An ASIC startup like ours cannot do this. It’s basically impossible for me to pitch investors on giving us millions of dollars when the upside is very limited at Genesis and ramps up slowly. No investor wants that. They’ll prefer to wait until after launch, see what things look like, see the other ASICs on the market from big companies, then maybe take a chance on us. If the revenues from mining were 100% from the start, it would be much easier for small companies like ours to raise the necessary capital, and to produce a small batch size that that still covers the NRE.

Basically, your ramp-up has the opposite of its intended effect, unfortunately.

Signed,
A startup that can’t enter the Grin ASIC market because of the economics

1 Like

We know from existing Equihash miners they have at least 144 MB available, in a 10nm process. So 256 MB looks within the realm of possibilities for 7nm.

So are you considering entering the SHA256 ASIC market?
Or the BEAM ASIC market, for which you can be the first ASIC on the scene?

This could me coming from a stance of just learning about GRIN, but I’m not sure I’m fully grasping the concept here. I understand the thought process that at some point ASIC resistance becomes a losing game, but having a set time frame where you expect the network to move from GPU to ASIC seems a bit risky since you’re assuming that it will always be possible for both GPU and ASIC miners to be profitable and it’s possible to control that inflection point.

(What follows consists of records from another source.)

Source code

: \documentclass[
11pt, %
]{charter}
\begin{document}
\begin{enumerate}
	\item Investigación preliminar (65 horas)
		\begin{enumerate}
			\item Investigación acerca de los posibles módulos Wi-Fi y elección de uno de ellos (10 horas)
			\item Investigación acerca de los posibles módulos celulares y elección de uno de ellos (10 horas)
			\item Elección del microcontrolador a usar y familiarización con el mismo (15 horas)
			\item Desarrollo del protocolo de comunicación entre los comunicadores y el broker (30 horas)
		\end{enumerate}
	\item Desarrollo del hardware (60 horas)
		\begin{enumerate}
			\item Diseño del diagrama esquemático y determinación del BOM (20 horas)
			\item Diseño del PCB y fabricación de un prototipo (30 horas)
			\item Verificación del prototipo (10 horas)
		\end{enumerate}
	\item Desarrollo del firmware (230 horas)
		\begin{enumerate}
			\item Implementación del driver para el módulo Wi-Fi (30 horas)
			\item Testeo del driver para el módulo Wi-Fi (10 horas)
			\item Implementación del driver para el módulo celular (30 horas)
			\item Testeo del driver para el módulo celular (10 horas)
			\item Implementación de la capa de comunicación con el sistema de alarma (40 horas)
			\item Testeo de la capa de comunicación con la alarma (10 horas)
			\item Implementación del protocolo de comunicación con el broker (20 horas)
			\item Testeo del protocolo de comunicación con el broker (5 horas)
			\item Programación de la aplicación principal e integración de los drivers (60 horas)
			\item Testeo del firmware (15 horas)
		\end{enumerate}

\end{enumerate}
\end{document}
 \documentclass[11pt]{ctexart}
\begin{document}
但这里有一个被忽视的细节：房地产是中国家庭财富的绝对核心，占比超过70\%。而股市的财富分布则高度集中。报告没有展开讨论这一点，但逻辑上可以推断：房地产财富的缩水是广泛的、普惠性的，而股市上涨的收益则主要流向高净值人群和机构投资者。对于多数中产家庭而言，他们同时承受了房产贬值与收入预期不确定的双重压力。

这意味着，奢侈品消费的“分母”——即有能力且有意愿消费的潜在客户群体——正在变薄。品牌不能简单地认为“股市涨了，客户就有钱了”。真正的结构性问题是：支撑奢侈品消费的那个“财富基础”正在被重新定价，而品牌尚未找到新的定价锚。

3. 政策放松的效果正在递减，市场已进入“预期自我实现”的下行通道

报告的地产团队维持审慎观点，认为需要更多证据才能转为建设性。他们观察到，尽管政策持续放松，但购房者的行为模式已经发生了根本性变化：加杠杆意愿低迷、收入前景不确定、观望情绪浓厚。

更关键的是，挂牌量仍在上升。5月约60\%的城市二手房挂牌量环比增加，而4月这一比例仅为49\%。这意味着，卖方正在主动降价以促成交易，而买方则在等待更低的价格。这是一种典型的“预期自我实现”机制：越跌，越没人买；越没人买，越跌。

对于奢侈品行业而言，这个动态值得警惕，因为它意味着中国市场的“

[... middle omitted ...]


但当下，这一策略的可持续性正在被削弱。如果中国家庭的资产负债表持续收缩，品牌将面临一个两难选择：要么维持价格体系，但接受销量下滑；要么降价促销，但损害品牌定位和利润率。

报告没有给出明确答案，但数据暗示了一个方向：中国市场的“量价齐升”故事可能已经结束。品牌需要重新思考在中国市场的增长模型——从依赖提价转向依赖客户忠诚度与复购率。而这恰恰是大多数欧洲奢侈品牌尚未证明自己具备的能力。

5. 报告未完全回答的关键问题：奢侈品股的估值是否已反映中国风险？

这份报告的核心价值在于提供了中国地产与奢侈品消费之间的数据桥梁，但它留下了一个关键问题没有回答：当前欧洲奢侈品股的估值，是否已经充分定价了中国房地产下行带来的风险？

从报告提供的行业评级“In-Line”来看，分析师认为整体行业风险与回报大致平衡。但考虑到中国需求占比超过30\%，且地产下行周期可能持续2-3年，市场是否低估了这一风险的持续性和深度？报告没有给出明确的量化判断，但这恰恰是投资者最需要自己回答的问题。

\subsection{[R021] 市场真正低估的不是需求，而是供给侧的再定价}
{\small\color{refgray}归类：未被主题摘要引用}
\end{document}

What if it’s not profitable for ASIC vendors to design a GRIN Miner (based on timolson’s comments it seems like that’s a possibility) and after 2 years the GPU miners are pushed out, leaving the network with low hashing power? Also, do you run the risk of there being some point where it’s not profitable for either GPU or ASIC miners to mine GRIN, what do you do then?

If you truly want the network to have ASIC resistance over a 2 year period, wouldn’t it make more sense to scrap the concept of an ASIC friendly algo and go with the ASIC resistant algo only? Change it 3 times at 6 month intervals, and then just leave it alone from 18 months on. At that point if it’s profitable for a GRIN ASIC to be developed, they’ll appear organically and slowly take over the network, but if it’s not, you maintain the GPU miners?

1 Like

For some reason I was thinking it required 512MB. One bit for liveness + one bit for a counter means 2^32 Mbits for Cuckatoo-32, which is an enormous 110mm2 in 7nm. Am I missing a factor of two?

256MB is still a stretch because 7nm is not super-reliable yet and the error rate on that size SRAM is quite high. Maybe this year it will become reasonable, which is in your timeline I guess.

The real problem is power. Lean miner takes wayyyy more power per hash than mean miner, so no one should use that approach in an ASIC, or on any platform for that matter.

My prediction is for mean miner based ASICs only, produced by the usual suspects of Bitmain, Halong, Bikal, but unfortunately not us, not at first. Like I said, we can’t compete when the money bucket is small, because the NRE is large.

1 Like

No offense but who are you - which startup do you represent ?

What is your stance on Obelisk’s launchpad approach to the NRE costs ?

I’ve been a serial entrepreneur for a long time and entered cryptocurrency in 2013. My crypto-related startups include Epic Scale which was the largest Monero miner by 2015, Hedgy for which I’ll soon receive a blockchain patent, and Zeropond which had one of the first Equihash miners and operated a crowdfunded GPU farm for Zcash.
https://linkedin.com/in/olsontim

At altASIC, we’ve open sourced a CryptoNight ASIC design that’s 5x better than the Bitmain X3.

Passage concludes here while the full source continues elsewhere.